[英]Is it possible without copy to pass std::vector<int> as param to fun that get std::vector<std::array<int, 3>>?
I have such a method 我有这样的方法
void foo(std::vector<std::array<int, 3>> iVec){
....
}
I don't want to change this method, but I need to pass as param this vector std::vector<int>
我不想更改此方法,但需要将此向量
std::vector<int>
作为参数传递
As far as I understand this two vectors are taking the same memory... So, theoretical I can use method std::move
to move this vector as is. 据我了解,这两个向量占用相同的内存...因此,理论上讲,我可以使用
std::move
方法移动该向量。 But this vectors has a different size.. so... I don't know... 但是这个向量的大小是不同的..所以...我不知道...
One guy told me that it could be possible if change the function that it will get two int pointers, and so it could be possible.

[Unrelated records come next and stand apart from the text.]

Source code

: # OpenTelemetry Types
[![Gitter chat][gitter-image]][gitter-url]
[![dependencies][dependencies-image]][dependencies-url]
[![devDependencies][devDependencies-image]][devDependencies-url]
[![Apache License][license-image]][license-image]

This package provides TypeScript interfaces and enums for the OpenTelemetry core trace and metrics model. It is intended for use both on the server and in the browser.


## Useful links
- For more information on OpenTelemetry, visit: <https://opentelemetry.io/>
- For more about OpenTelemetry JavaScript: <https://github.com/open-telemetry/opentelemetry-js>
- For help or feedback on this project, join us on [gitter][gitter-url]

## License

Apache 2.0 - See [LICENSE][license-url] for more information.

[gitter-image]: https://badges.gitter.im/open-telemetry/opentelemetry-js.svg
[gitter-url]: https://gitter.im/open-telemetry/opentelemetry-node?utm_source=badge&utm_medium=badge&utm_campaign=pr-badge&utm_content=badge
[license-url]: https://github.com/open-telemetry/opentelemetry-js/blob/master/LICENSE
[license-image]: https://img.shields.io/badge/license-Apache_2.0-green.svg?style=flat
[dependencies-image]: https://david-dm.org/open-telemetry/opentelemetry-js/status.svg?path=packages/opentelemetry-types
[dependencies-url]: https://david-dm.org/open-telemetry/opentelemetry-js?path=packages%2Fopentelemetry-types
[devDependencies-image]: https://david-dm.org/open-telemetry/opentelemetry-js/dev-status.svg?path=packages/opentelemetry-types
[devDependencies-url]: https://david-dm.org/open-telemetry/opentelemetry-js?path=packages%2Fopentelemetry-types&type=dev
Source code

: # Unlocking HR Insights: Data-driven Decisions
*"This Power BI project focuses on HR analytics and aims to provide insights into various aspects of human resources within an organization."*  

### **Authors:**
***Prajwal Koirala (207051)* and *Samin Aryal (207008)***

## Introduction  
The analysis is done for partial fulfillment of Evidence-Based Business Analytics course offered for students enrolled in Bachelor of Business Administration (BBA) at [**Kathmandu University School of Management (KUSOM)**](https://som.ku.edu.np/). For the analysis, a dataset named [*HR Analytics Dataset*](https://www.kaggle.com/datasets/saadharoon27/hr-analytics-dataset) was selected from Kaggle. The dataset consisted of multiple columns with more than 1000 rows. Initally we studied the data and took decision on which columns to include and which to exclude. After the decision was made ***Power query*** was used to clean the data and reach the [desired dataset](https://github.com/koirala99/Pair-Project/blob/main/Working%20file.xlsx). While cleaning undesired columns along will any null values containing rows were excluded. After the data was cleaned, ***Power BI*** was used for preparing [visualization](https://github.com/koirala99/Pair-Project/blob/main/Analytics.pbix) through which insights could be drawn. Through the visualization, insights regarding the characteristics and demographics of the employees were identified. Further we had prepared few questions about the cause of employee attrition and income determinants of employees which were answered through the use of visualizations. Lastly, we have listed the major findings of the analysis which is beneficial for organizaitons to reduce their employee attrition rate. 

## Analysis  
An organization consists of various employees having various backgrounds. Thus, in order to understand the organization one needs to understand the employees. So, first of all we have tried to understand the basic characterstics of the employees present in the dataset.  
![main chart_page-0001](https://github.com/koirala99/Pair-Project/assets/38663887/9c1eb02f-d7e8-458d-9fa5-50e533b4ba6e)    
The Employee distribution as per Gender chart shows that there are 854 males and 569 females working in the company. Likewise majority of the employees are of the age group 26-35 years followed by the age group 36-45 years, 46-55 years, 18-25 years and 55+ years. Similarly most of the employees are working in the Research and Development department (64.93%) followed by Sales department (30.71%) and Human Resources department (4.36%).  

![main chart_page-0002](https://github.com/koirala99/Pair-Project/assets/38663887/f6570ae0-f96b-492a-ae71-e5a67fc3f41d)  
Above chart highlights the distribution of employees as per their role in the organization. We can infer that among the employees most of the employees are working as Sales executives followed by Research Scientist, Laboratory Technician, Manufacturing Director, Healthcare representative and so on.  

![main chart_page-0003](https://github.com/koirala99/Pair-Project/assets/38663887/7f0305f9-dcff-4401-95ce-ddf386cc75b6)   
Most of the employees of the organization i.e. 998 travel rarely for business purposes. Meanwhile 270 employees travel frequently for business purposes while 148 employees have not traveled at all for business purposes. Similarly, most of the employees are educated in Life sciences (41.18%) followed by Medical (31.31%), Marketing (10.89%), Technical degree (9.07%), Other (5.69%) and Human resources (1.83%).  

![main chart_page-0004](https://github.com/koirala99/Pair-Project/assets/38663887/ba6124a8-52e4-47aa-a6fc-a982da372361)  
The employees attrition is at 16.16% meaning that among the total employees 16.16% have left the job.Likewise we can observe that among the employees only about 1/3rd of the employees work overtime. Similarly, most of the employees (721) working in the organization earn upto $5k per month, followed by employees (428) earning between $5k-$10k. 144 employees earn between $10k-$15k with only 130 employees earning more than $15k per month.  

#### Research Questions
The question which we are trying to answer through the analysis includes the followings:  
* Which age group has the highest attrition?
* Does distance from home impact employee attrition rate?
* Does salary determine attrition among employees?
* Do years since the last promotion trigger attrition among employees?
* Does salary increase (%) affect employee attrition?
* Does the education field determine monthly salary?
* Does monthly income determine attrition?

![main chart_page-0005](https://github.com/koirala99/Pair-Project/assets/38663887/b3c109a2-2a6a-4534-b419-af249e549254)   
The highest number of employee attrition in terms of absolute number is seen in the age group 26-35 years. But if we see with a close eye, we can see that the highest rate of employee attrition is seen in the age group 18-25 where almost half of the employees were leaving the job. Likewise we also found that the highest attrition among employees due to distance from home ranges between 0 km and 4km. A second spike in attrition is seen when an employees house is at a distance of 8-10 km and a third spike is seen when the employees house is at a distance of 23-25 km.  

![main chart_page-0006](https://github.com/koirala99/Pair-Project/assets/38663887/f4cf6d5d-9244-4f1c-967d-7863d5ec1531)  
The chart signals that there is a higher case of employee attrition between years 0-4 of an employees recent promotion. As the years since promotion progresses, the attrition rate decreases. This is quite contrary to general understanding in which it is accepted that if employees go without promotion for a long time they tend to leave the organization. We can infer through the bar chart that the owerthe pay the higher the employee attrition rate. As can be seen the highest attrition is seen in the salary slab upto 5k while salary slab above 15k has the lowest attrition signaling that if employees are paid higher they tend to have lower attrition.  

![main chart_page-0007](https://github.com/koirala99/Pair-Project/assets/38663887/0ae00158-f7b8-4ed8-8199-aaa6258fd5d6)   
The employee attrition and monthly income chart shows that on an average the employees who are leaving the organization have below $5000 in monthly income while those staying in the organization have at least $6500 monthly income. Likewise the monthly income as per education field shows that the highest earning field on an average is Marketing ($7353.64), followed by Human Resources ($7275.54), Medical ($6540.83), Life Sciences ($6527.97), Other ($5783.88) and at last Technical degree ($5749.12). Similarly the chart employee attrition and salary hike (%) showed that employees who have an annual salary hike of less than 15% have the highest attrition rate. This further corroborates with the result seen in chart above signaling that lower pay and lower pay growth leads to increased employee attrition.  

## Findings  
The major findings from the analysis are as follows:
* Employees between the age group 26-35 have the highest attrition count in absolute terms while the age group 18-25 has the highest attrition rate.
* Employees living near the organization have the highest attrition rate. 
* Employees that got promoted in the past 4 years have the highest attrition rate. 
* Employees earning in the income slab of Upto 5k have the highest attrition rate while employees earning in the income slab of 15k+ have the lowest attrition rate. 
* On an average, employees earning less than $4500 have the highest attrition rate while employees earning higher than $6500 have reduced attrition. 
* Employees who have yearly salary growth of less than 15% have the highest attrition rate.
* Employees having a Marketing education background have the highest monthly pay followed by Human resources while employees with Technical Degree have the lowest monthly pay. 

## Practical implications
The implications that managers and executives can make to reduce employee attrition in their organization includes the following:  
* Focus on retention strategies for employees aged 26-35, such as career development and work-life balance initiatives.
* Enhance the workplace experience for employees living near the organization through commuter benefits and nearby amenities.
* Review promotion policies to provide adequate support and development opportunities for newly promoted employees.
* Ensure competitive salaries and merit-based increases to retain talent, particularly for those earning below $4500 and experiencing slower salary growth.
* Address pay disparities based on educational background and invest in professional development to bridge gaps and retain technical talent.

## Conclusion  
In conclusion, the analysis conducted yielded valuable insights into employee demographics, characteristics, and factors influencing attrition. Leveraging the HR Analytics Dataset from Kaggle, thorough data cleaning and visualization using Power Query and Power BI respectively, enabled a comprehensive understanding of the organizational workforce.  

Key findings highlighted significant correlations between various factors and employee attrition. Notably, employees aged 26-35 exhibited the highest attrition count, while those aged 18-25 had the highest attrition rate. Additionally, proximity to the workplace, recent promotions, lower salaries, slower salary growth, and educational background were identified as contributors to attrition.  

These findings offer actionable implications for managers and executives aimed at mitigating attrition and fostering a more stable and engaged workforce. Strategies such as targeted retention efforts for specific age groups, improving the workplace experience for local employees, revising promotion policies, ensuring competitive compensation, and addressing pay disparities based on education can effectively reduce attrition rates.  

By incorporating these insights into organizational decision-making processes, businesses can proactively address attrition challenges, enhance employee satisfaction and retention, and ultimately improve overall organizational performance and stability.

一个人告诉我,如果更改函数将有可能获得两个int指针,这是有可能的,因此这是可能的。
But I don't understand what does it mean without a example... If someone could provide an example I really appreciate. 但是我不明白没有一个例子意味着什么。如果有人可以提供一个例子,我真的很感激。
But anyway question still is: if is it possible to pass my vector as a function param that has another type. 但是无论如何,问题仍然是:是否有可能将我的向量作为具有另一种类型的函数参数传递。 If yes, so how?
如果是,那怎么办?
Fell free to ask 随意问
The C++ standard does not guarantee that sizeof(std::array<MyType, N>)==sizeof(MyType)*N
. C ++标准不保证
sizeof(std::array<MyType, N>)==sizeof(MyType)*N
That is, even though the elements of an individual std::array
are contiguous, a vector
of array
s may not have the elements of the arrays evenly spaced. 也就是说,即使单个
std::array
的元素是连续的, array
s的vector
也可能不会使数组的元素均匀间隔。 So there is no standard-compliant way of doing this, because the two vectors would not necessarily be "taking the same memory". 所以有这样做,因为这两个向量不一定会“采取同样的记忆”的不符合标准的方式。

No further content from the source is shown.